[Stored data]
----------------
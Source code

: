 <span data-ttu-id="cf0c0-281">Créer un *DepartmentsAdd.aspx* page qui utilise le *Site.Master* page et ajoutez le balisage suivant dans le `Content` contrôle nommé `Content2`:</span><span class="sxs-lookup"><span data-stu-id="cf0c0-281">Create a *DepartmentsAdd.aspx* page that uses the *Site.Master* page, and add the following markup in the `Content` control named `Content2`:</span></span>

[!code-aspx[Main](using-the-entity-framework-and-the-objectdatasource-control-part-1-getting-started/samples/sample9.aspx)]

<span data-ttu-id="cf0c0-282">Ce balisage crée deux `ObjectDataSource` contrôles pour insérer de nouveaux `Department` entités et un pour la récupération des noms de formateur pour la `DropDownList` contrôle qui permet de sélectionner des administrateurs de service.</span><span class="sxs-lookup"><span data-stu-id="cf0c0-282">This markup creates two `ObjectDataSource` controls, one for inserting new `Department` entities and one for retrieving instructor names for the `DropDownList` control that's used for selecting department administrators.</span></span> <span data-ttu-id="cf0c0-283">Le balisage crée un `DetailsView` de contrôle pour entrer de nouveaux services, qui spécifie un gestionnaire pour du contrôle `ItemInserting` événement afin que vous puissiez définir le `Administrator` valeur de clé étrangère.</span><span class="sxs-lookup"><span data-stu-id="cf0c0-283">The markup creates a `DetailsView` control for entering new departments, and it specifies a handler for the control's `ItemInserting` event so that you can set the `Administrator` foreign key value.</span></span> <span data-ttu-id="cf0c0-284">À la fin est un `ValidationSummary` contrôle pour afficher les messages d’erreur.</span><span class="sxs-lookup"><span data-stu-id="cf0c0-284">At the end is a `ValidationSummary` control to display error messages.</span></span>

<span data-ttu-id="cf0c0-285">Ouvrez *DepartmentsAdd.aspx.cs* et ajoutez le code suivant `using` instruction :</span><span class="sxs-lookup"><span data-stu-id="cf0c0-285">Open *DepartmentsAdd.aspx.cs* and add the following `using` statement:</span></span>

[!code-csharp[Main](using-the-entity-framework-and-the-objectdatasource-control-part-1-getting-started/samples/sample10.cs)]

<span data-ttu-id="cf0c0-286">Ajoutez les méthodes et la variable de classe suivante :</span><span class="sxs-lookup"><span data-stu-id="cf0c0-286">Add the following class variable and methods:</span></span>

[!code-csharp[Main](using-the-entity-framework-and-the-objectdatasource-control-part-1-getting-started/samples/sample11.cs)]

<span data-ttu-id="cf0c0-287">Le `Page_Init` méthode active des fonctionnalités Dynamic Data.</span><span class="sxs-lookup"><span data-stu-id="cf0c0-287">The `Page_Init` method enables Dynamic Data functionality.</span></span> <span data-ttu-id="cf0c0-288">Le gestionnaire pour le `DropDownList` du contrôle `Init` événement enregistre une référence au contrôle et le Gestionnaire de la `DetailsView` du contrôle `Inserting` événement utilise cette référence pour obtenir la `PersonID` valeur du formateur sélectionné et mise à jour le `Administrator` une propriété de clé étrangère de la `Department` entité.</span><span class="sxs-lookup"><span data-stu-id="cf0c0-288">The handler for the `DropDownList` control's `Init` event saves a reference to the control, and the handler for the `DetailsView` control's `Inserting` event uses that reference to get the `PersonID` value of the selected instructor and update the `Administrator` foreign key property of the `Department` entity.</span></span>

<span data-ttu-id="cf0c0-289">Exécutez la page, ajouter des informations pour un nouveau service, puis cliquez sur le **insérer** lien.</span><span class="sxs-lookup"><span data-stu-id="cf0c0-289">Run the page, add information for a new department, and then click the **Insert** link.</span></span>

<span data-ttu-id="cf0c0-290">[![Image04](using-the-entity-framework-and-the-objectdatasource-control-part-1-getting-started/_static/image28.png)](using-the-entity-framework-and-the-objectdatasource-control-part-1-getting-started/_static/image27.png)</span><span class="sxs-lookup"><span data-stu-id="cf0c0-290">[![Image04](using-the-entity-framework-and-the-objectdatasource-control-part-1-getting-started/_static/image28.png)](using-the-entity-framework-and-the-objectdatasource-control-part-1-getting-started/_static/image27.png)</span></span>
----------------
Instructions for the task:
Apply a filter for "Main" to the data above, then copy each line that matches.

Solution for this exercise:
[!code-aspx[Main](using-the-entity-framework-and-the-objectdatasource-control-part-1-getting-started/samples/sample9.aspx)]
[!code-csharp[Main](using-the-entity-framework-and-the-objectdatasource-control-part-1-getting-started/samples/sample10.cs)]
[!code-csharp[Main](using-the-entity-framework-and-the-objectdatasource-control-part-1-getting-started/samples/sample11.cs)]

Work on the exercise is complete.